_What is needed_
After finding the line that includes "在自己机器上的使用方法：（自行保活）" in the records below, transcribe it and each line after it through the last, exactly, and add nothing.

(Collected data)

—————

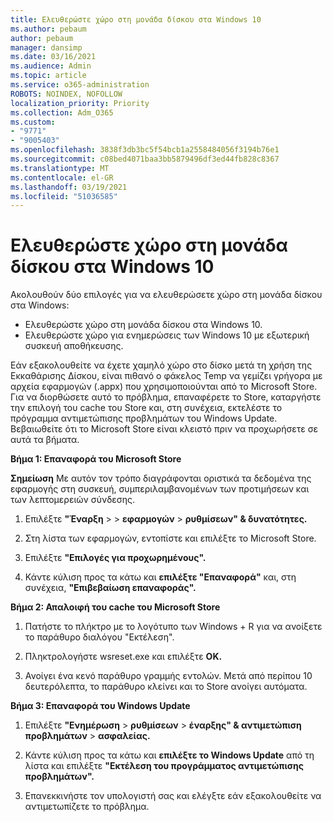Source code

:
```yaml
---
title: Ελευθερώστε χώρο στη μονάδα δίσκου στα Windows 10
ms.author: pebaum
author: pebaum
manager: dansimp
ms.date: 03/16/2021
ms.audience: Admin
ms.topic: article
ms.service: o365-administration
ROBOTS: NOINDEX, NOFOLLOW
localization_priority: Priority
ms.collection: Adm_O365
ms.custom:
- "9771"
- "9005403"
ms.openlocfilehash: 3838f3db3bc5f54bcb1a2558484056f3194b76e1
ms.sourcegitcommit: c08bed4071baa3bb5879496df3ed44fb828c8367
ms.translationtype: MT
ms.contentlocale: el-GR
ms.lasthandoff: 03/19/2021
ms.locfileid: "51036585"
---
```

# <a name="free-up-drive-space-in-windows-10"></a>Ελευθερώστε χώρο στη μονάδα δίσκου στα Windows 10

Ακολουθούν δύο επιλογές για να ελευθερώσετε χώρο στη μονάδα δίσκου στα Windows:

- Ελευθερώστε χώρο στη μονάδα δίσκου στα Windows 10.
- Ελευθερώστε χώρο για ενημερώσεις των Windows 10 με εξωτερική συσκευή αποθήκευσης.

Εάν εξακολουθείτε να έχετε χαμηλό χώρο στο δίσκο μετά τη χρήση της Εκκαθάρισης Δίσκου, είναι πιθανό ο φάκελος Temp να γεμίζει γρήγορα με αρχεία εφαρμογών (.appx) που χρησιμοποιούνται από το Microsoft Store. Για να διορθώσετε αυτό το πρόβλημα, επαναφέρετε το Store, καταργήστε την επιλογή του cache του Store και, στη συνέχεια, εκτελέστε το πρόγραμμα αντιμετώπισης προβλημάτων του Windows Update. Βεβαιωθείτε ότι το Microsoft Store είναι κλειστό πριν να προχωρήσετε σε αυτά τα βήματα.

**Βήμα 1: Επαναφορά του Microsoft Store**

**Σημείωση** Με αυτόν τον τρόπο διαγράφονται οριστικά τα δεδομένα της εφαρμογής στη συσκευή, συμπεριλαμβανομένων των προτιμήσεων και των λεπτομερειών σύνδεσης.

1. Επιλέξτε **"Έναρξη**  >    >  **εφαρμογών**  >  **ρυθμίσεων" & δυνατότητες.**

1. Στη λίστα των εφαρμογών, εντοπίστε και επιλέξτε το Microsoft Store.

1. Επιλέξτε **"Επιλογές για προχωρημένους".**

1. Κάντε κύλιση προς τα κάτω και **επιλέξτε "Επαναφορά"** και, στη συνέχεια, **"Επιβεβαίωση επαναφοράς".**

**Βήμα 2: Απαλοιφή του cache του Microsoft Store**

1. Πατήστε το πλήκτρο με το λογότυπο των Windows + R για να ανοίξετε το παράθυρο διαλόγου "Εκτέλεση".

1. Πληκτρολογήστε wsreset.exe και επιλέξτε **OK.**

1. Ανοίγει ένα κενό παράθυρο γραμμής εντολών. Μετά από περίπου 10 δευτερόλεπτα, το παράθυρο κλείνει και το Store ανοίγει αυτόματα.

**Βήμα 3: Επαναφορά του Windows Update**

1. Επιλέξτε **"Ενημέρωση**  >  **ρυθμίσεων**  >  **έναρξης" & αντιμετώπιση προβλημάτων**  >  **ασφαλείας.**

1. Κάντε κύλιση προς τα κάτω και **επιλέξτε το Windows Update** από τη λίστα και επιλέξτε **"Εκτέλεση του προγράμματος αντιμετώπισης προβλημάτων".**

1. Επανεκκινήστε τον υπολογιστή σας και ελέγξτε εάν εξακολουθείτε να αντιμετωπίζετε το πρόβλημα.

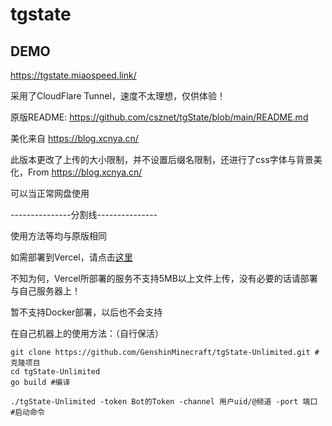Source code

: # tgstate

## DEMO
<https://tgstate.miaospeed.link/>

采用了CloudFlare Tunnel，速度不太理想，仅供体验！

原版README: <https://github.com/csznet/tgState/blob/main/README.md>

美化来自 https://blog.xcnya.cn/

此版本更改了上传的大小限制，并不设置后缀名限制，还进行了css字体与背景美化，From <https://blog.xcnya.cn/>

可以当正常网盘使用

---------------分割线---------------

使用方法等均与原版相同

如需部署到Vercel，请点击[这里](https://vercel.com/new/clone?repository-url=https%3A%2F%2Fgithub.com%2FGenshinMinecraft%2FtgState-Unlimited&env=token&env=channel&project-name=tgState-Unlimited&repository-name=tgState-Unlimited)

不知为何，Vercel所部署的服务不支持5MB以上文件上传，没有必要的话请部署与自己服务器上！

暂不支持Docker部署，以后也不会支持

在自己机器上的使用方法：（自行保活）
```
git clone https://github.com/GenshinMinecraft/tgState-Unlimited.git #克隆项目
cd tgState-Unlimited
go build #编译

./tgState-Unlimited -token Bot的Token -channel 用户uid/@频道 -port 端口 #启动命令
```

—————

_Solution_
在自己机器上的使用方法：（自行保活）
```
git clone https://github.com/GenshinMinecraft/tgState-Unlimited.git #克隆项目
cd tgState-Unlimited
go build #编译

./tgState-Unlimited -token Bot的Token -channel 用户uid/@频道 -port 端口 #启动命令
```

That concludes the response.